These difficulties, along with new observations, led to the idea that the rings were all fluid. The concentric structure seemed to change; divisions, seen plainly at one time, were not seen at another; and this was so frequently noticed, that the inference seemed natural, that there was a real fluctuation in the divisions of the fluid system. The idea of fluidity was certainly an advance, as it allowed each portion of the system to assume its appropriate period of rotation. A slow ring was not yoked to a fast one. The idea of fluidity has, however, given way to one which more naturally explains the phenomena, and brings this part of the solar system into harmony with other parts. The theory in question is, that the rings are composed of meteoric matter, each particle moving as an independent planet in its own orbit. It is not at all necessary to suppose that the particles are very minute. There may be meteorites of considerable dimensions, but, at the distance of the earth, they can appear only as a continuous mass. The rings of Saturn would thus correspond to the zones of meteoric bodies and asteroids encircling the sun.

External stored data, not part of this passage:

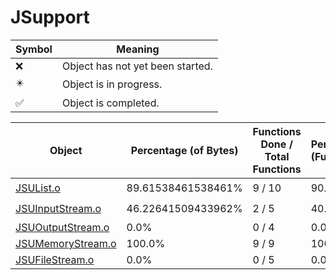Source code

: # JSupport
| Symbol | Meaning 
| ------------- | ------------- 
| :x: | Object has not yet been started. 
| :eight_pointed_black_star: | Object is in progress. 
| :white_check_mark: | Object is completed. 


| Object | Percentage (of Bytes) | Functions Done / Total Functions | Percentage (Functions) | Status 
| ------------- | ------------- | ------------- | ------------- | ------------- 
| [JSUList.o](https://github.com/shibbo/Petari/blob/master/docs/lib/JSystem/JSupport/JSUList.md) | 89.61538461538461% | 9 / 10 | 90.0% | :eight_pointed_black_star: 
| [JSUInputStream.o](https://github.com/shibbo/Petari/blob/master/docs/lib/JSystem/JSupport/JSUInputStream.md) | 46.22641509433962% | 2 / 5 | 40.0% | :eight_pointed_black_star: 
| [JSUOutputStream.o](https://github.com/shibbo/Petari/blob/master/docs/lib/JSystem/JSupport/JSUOutputStream.md) | 0.0% | 0 / 4 | 0.0% | :x: 
| [JSUMemoryStream.o](https://github.com/shibbo/Petari/blob/master/docs/lib/JSystem/JSupport/JSUMemoryStream.md) | 100.0% | 9 / 9 | 100.0% | :white_check_mark: 
| [JSUFileStream.o](https://github.com/shibbo/Petari/blob/master/docs/lib/JSystem/JSupport/JSUFileStream.md) | 0.0% | 0 / 5 | 0.0% | :x: 
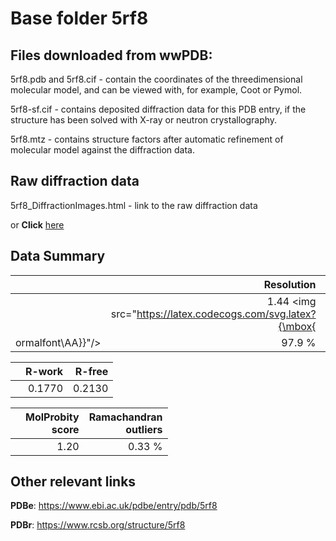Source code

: # Base folder 5rf8

## Files downloaded from wwPDB:

5rf8.pdb and 5rf8.cif - contain the coordinates of the threedimensional molecular model, and can be viewed with, for example, Coot or Pymol.

5rf8-sf.cif - contains deposited diffraction data for this PDB entry, if the structure has been solved with X-ray or neutron crystallography.

5rf8.mtz - contains structure factors after automatic refinement of molecular model against the diffraction data.

## Raw diffraction data

5rf8_DiffractionImages.html - link to the raw diffraction data 

or **Click** [here](https://zenodo.org/record/3731261) 

## Data Summary
|   | Resolution | Completeness| I/sigma |
|---|-------------:|----------------:|--------------:|
|   |1.44 <img src="https://latex.codecogs.com/svg.latex?{\mbox{
ormalfont\AA}}"/>|97.9  %|<img width=50/>6.700|

|   | **R-work**| **R-free**   
|---|-------------:|----------------:|           
||0.1770|0.2130|

|   |**MolProbity<br>score**| **Ramachandran<br>outliers** 
|---|-------------:|----------------:|
||1.20|0.33 %|

## Other relevant links 
**PDBe**:  https://www.ebi.ac.uk/pdbe/entry/pdb/5rf8
 
**PDBr**: https://www.rcsb.org/structure/5rf8 


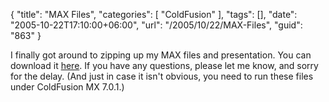 {
	"title": "MAX Files",
	"categories": [
		"ColdFusion"
	],
	"tags": [],
	"date": "2005-10-22T17:10:00+06:00",
	"url": "/2005/10/22/MAX-Files",
	"guid": "863"
}

I finally got around to zipping up my MAX files and presentation. You can download it <a href="http://ray.camdenfamily.com/downloads/max2005.zip">here</a>. If you have any questions, please let me know, and sorry for the delay. (And just in case it isn't obvious, you need to run these files under ColdFusion MX 7.0.1.)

A remarkable confirmation of this theory is afforded by the history of the rings. Saturn, above all the other planets, is full of interest, in this respect, that it furnishes proof of great organic changes. It is in this point of view, also, that it furnishes a link between the comets and the planets. The planet occupies the one pole of permanency, while the comet represents the opposite, of mutability; but Saturn occupies a middle position, exhibiting great organic changes, the progress of which is slow, compared to that of the comet. The gradual expansion of the rings towards the body of the planet, has been observed. The rings may be regarded as the iris of the eye; and as the iris contracts the pupil, so the rings close in upon the planet. This closing in is not effected by the contraction of the outer circumference of the system of rings, but only by the increase of the breadth of the rings. The strip of tissue paper, to which we have compared the system, is becoming broader, and probably thinner, but the outer edge remains of the same length. There is a process of stretching-out going on, but it is not the same for the whole breadth of the ring. The parts nearest the planet expand more than those more remote. This result is due to the researches of M. Otto Strüve, who has examined the measurements of the rings for two hundred years back, and by comparing them with those taken at the present day, he has been able to compute the rate of growth. He .calculates that, in about one hundred and twenty years, the inner edge of the system of rings will reach the planet. This conclusion has been questioned by Mr Main of the Royal Observatory, Greenwich, but the weight of evidence is on the side of the distinguished foreign astronomer.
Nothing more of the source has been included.